Next: Storage Modes Up: NSPCG User's Guide Previous: Brief Background on Accelerators

Parameter Arrays IPARM and RPARM

The user must supply default values for the parameters in IPARM and RPARM by inserting the line

       CALL DFAULT (IPARM,RPARM)

in the program before the call to NSPCG. The user may then assign nondefault values to selected quantities in IPARM and RPARM by inserting the appropriate assignment statements before the call to the iterative routine. Important variables in this package which may change adaptively are EMAX and EMIN (eigenvalue estimates of Q^-1A), OMEGA (overrelaxation parameter for the SOR and SSOR methods), ALPHAB and BETAB (SSOR parameters), and SPECR (estimate of the spectral radius of the SOR iteration matrix). The integer vector IPARM and the real vector RPARM allow the user to control certain parameters which affect the performance of the iterative algorithms. Furthermore, these vectors allow the updated parameters from the automatic adaptive procedures to be communicated back to the user. The IPARM and RPARM parameters are described below.

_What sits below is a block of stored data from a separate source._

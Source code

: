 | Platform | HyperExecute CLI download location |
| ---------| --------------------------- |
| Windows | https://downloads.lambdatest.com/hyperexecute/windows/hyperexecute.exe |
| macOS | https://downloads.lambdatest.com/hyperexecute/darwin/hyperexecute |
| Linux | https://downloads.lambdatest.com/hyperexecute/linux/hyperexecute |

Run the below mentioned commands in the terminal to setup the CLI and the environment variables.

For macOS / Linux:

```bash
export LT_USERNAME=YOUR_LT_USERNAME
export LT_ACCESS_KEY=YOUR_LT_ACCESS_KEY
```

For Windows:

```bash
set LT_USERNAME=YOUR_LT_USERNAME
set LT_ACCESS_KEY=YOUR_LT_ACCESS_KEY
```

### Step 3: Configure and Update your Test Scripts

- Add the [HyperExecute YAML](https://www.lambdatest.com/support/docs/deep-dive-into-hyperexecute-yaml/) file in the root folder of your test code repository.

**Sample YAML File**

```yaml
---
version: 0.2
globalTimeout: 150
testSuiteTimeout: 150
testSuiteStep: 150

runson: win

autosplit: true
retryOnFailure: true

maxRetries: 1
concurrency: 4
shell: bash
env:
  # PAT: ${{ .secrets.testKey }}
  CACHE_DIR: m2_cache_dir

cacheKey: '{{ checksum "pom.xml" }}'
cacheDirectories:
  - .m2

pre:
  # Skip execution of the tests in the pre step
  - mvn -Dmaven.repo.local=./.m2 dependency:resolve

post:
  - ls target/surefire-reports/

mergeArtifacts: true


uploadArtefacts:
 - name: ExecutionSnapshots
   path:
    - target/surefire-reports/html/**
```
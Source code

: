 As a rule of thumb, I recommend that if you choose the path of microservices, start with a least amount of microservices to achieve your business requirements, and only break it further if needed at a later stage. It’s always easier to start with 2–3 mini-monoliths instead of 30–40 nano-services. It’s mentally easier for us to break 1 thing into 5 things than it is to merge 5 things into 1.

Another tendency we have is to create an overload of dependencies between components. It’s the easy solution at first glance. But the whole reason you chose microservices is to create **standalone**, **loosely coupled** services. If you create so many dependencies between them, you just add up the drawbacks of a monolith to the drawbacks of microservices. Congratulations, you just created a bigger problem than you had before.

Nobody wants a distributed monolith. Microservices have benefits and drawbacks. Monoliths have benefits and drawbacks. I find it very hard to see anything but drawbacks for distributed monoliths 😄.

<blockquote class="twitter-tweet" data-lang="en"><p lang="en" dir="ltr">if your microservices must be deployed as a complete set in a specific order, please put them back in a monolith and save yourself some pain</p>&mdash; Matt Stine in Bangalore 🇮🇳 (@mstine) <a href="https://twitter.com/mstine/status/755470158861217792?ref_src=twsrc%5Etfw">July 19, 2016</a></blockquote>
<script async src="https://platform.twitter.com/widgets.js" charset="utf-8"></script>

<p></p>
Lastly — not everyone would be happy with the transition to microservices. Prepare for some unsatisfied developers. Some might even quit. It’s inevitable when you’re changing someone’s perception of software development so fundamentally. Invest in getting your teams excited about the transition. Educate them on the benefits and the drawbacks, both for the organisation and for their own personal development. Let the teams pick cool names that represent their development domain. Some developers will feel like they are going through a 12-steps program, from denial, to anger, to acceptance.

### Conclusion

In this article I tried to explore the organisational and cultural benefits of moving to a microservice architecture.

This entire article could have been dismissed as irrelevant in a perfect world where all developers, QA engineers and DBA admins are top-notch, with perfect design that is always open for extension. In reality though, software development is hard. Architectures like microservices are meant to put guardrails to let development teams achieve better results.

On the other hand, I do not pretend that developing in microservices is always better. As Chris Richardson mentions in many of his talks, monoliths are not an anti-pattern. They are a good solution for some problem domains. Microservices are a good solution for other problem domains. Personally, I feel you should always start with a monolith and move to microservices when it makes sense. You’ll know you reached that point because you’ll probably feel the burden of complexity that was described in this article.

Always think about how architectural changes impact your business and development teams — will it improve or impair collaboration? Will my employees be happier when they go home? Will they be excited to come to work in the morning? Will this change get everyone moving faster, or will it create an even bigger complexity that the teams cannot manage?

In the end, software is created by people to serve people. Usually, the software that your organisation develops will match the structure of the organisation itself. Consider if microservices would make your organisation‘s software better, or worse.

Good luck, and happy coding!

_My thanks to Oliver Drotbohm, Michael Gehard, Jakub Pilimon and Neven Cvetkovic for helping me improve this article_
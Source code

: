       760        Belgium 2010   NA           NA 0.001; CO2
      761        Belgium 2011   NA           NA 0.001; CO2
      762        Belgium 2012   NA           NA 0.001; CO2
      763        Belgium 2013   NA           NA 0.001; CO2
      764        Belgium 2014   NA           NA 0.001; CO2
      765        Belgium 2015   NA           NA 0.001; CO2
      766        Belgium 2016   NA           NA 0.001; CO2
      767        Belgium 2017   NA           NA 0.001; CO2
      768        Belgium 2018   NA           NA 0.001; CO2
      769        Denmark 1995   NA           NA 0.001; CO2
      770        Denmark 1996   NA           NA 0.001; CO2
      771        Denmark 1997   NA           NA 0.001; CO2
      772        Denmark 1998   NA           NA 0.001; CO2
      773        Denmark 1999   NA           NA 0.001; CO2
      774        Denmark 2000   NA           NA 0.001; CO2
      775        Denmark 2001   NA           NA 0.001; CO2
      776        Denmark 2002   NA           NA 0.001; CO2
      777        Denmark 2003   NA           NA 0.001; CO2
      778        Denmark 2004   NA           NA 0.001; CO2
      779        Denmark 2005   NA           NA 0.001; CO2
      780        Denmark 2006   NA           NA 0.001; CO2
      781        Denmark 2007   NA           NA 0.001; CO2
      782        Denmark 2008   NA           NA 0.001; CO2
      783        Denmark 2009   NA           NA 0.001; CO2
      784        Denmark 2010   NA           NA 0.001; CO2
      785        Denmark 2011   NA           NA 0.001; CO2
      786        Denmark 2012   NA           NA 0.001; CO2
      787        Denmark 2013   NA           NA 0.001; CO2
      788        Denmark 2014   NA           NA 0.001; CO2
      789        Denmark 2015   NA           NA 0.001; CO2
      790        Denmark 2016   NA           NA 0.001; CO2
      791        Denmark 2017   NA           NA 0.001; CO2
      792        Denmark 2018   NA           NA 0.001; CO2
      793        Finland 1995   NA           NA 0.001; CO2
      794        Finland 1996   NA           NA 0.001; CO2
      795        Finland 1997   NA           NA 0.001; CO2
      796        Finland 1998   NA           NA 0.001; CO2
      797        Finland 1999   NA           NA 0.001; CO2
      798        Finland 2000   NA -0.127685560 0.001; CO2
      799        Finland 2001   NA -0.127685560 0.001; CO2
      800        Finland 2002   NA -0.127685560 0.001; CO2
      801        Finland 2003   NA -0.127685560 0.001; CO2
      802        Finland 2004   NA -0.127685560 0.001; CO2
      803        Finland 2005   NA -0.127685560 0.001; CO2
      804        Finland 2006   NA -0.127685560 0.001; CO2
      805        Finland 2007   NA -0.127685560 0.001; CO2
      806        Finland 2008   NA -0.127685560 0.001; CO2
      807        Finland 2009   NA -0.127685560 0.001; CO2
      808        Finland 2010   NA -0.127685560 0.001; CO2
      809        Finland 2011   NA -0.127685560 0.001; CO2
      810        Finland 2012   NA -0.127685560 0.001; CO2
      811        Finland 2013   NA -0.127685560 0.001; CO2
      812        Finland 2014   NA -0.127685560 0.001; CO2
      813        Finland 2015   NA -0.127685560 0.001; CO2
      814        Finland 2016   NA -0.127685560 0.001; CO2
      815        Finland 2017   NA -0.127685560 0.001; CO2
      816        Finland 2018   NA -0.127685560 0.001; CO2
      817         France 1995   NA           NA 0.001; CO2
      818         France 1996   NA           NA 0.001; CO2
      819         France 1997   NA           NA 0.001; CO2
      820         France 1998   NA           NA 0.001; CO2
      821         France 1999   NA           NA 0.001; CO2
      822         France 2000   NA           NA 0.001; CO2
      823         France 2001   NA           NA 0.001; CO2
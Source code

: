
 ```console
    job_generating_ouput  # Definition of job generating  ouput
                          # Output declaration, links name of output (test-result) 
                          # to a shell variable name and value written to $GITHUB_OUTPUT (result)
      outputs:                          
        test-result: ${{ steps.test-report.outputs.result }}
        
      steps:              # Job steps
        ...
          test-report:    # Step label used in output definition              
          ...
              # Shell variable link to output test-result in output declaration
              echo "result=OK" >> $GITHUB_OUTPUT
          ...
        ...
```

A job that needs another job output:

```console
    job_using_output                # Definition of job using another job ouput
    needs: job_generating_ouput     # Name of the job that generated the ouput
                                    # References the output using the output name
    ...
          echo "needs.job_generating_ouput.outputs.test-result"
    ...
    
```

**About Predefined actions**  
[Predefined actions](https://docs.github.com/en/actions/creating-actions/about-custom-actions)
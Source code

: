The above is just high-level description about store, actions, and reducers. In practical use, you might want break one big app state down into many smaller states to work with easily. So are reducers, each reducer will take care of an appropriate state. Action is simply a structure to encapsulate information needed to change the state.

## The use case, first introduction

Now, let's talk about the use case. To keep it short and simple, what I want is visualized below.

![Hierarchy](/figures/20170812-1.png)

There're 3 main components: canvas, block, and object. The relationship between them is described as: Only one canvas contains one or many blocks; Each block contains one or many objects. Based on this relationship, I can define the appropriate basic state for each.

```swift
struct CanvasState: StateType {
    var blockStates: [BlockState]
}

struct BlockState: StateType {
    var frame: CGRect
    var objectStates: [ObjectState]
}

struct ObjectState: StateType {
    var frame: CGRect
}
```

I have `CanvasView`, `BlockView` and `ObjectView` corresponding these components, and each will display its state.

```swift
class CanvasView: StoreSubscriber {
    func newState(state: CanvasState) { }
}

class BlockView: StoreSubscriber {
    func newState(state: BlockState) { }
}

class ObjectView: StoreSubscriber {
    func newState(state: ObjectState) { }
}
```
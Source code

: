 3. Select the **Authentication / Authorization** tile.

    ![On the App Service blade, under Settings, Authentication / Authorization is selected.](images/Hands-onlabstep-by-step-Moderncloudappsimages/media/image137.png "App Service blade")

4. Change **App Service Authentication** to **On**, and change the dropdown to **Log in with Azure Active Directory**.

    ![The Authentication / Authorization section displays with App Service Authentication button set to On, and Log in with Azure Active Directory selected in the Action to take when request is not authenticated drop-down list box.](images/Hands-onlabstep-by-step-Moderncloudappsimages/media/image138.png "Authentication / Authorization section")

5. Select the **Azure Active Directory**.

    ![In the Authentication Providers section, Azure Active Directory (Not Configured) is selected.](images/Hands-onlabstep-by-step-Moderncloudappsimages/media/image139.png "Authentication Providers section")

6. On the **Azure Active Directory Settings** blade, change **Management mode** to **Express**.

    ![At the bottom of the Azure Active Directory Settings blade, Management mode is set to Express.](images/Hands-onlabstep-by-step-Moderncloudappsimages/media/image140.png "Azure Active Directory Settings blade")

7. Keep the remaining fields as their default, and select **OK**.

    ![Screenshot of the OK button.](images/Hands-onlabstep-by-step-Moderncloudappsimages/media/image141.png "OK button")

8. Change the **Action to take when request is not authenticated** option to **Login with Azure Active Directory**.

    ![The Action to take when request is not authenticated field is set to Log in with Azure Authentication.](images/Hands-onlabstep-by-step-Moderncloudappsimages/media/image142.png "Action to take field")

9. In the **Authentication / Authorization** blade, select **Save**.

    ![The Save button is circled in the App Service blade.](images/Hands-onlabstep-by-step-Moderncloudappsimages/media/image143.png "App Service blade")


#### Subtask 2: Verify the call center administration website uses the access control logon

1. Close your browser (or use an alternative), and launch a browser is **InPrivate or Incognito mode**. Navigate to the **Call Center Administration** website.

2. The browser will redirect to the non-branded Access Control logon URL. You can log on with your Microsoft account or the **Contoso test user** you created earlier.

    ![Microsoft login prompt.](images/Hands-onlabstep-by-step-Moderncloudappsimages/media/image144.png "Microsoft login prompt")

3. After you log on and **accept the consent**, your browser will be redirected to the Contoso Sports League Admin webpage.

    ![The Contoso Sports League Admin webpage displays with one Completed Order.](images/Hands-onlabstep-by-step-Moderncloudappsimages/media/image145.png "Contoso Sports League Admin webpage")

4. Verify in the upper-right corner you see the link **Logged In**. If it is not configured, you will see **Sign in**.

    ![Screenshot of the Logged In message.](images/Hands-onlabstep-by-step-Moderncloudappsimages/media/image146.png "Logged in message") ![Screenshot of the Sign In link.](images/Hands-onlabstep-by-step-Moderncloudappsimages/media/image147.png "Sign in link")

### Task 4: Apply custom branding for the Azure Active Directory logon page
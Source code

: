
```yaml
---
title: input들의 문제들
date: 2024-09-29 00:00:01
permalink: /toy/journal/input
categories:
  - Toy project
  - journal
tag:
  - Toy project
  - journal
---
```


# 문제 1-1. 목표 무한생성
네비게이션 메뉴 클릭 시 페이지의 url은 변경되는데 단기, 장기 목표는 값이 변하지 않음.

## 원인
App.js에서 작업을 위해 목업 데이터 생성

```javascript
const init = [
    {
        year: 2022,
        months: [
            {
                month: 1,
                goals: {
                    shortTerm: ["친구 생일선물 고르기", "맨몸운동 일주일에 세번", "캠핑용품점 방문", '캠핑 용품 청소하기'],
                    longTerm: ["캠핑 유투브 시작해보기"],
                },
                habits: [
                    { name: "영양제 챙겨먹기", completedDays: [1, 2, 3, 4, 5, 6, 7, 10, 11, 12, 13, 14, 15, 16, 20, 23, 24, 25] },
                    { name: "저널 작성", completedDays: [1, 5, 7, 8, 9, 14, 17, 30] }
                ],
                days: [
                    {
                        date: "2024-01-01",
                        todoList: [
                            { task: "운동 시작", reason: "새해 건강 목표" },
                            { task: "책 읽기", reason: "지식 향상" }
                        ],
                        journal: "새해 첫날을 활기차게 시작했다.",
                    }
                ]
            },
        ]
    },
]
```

Description of IPARM parameters

IPARM(1)

(NTEST): The stopping test number, in the range 1 to 10, indicates which stopping test should be used to terminate the iteration. (See Section 10 for a description of the available stopping tests.) The SOR accelerator uses a specialized stopping test, so this parameter is ignored when SOR is called unless $\mbox{NTEST}=6$ , in which case the exact stopping test is used. [Default: 2]

IPARM(2)

(ITMAX): On input, ITMAX is the maximum number of iterations allowed. On output, ITMAX is the number of iterations performed. [Default: 100]

IPARM(3)

(LEVEL): LEVEL is the output level control switch. Each higher value provides additional information. [Default: 0]

< 0	no output
= 0	fatal error messages only (default)
= 1	warning messages and minimum output
= 2	reasonable summary
= 3	parameter values and informative comments
= 4	approximate solution after every iteration

IPARM(4)

(NOUT): NOUT is the Fortran unit number for output. [Default: 6]

IPARM(5)

(IDGTS): IDGTS is the error analysis switch. An analysis of the final computed solution is made to determine the accuracy. [Default: 0]

< 0	skip error analysis
= 0	compute DIGIT1 and DIGIT2 and store in RPARM (default)
= 1	print DIGIT1 and DIGIT2
= 2	print final approximate solution vector
= 3	print final approximate residual vector
= 4	print both solution and residual vectors

If LEVEL is less than 1, no printing is done. See explanation of DIGIT1 [= RPARM(7)] and DIGIT2 [= RPARM(8)] for more details.

IPARM(6)

(MAXADP): This parameter is the adaptive procedure switch for EMAX. [Default: 1]

= 0	no adapting on EMAX
= 1	adapting on EMAX (default)

IPARM(7)

(MINADP): This parameter is the adaptive procedure switch for EMIN. [Default: 1]

= 0	no adapting on EMIN
= 1	adapting on EMIN (default)

IPARM(8)

(IOMGAD): This parameter is the adaptive procedure switch for OMEGA. [Default: 1]

= 0	no adapting on OMEGA
= 1	adapting on OMEGA (default)

IPARM(9)

(NS1): NS1 is the number of old vectors to be saved for the truncated acceleration methods. [Default: 5]

IPARM(10)

(NS2): NS2 is the frequency of restarting for the restarted acceleration methods. By default, NS2 is set to a large value so that restarting is not done. [Default: 100000]

IPARM(11)

(NS3): Used only in ORTHOMIN, NS3 denotes the size of the largest Hessenberg matrix to be used to estimate the eigenvalues; it should be set to some value such as 40. [Default: 0]

IPARM(12)

(NSTORE): NSTORE indicates the storage mode used. See Section 8 for a description of the storage modes. [Default: 2]

= 1	Primary format
= 2	Symmetric diagonal format (default)
= 3	Nonsymmetric diagonal format
= 4	Symmetric coordinate format
= 5	Nonsymmetric coordinate format

IPARM(13)

(ISCALE): ISCALE is a switch indicating whether or not the matrix should be scaled before iterating and unscaled after iterating. [Default: 0]

= 0	no scaling (default)
= 1	scaling

If scaling is selected, the matrix is scaled to have a unit diagonal, and u and b are scaled accordingly. If NTEST = 6, $\bar u$ is also scaled. If Au=b is the system to be scaled, and D is the diagonal of A, the scaled system is

$\begin{displaymath}(D^{-\frac{1}{2}}AD^{-\frac{1}{2}}) (D^{\frac{1}{2}}u)=D^{-\frac{1}{2}}b \end{displaymath}$

The diagonal elements of the matrix must be positive if scaling is requested. Scaling of the system causes an extra N elements of WKSP to be used, so scaling is not recommended if storage is a consideration.

IPARM(14)

(IPERM): IPERM is a switch indicating whether or not the matrix should be permuted before iterating and unpermuted after iterating. [Default: 0]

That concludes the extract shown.